J Cardiovasc Magn Reson. 2011 Aug 15;13(1):42. doi: 10.1186/1532-429X-13-42.

Abstract

Background: Progressive left ventricular (LV) diastolic dysfunction due to hypertension (HTN) alters left atrial (LA) contractile function in a predictable manner. While increased LA size is a marker of LV diastolic dysfunction and has been shown to be predictive of adverse cardiovascular outcomes, the prognostic significance of altered LA contractile function is unknown.

Methods: A consecutive group of patients with chronic hypertension but without significant valvular disease or prior MI underwent clinically-indicated CMR for assessment of left ventricular (LV) function, myocardial ischemia, or viability. Calculation of LA volumes used in determining LA emptying functions was performed using the biplane area-length method.

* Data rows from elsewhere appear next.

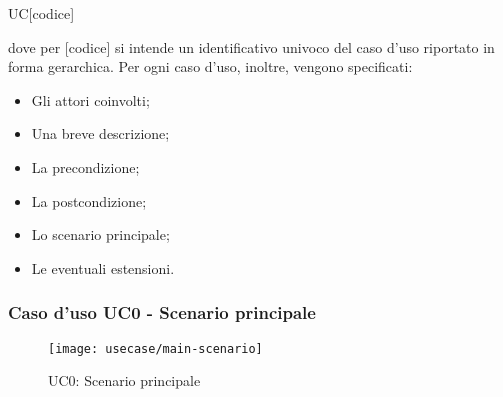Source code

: \begin{center}
  UC[codice]
\end{center}

dove per [codice] si intende un identificativo univoco del caso d'uso riportato in forma gerarchica. Per ogni caso d'uso, inoltre, vengono specificati:
\begin{itemize}
  \item Gli attori coinvolti;
  \item Una breve descrizione;
  \item La precondizione;
  \item La postcondizione;
  \item Lo scenario principale;
  \item Le eventuali estensioni.
\end{itemize}

\subsubsection{Caso d'uso UC0 - Scenario principale}
\begin{figure}[!ht]
  \begin{center}
    \texttt{[image: usecase/main-scenario]}
    \caption{UC0: Scenario principale}
    \label{fig:uc0}
  \end{center}
\end{figure}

Results: Two-hundred and ten patients were included in this study. During a median follow-up of 19 months, 48 patients experienced major adverse cardiac events (MACE), including 24 deaths. Decreased LA contractile function (LAEF(Contractile)) demonstrated strong unadjusted associations with patient mortality, non-fatal events, and all MACE. For every 10% reduction of LAEF(Contractile), unadjusted hazards to MACE, all-cause mortality, and non-fatal events increased by 1.8, 1.5, and 1.4-folds, respectively. In addition, preservation of the proportional contribution from LA contraction to total diastolic filling (Contractile/Total ratio) was strongly associated with lower MACE and patient mortality. By multivariable analyses, LAEF(Contractile) was the strongest predictor in each of the best overall models of MACE, all-cause mortality, and non-fatal events. Even after adjustment for age, gender, left atrial volume, and LVEF, LAEF(Contractile) maintained strong independent associations with MACE (p < 0.0004), all-cause mortality (p < 0.0004), and non-fatal events (p < 0.0004).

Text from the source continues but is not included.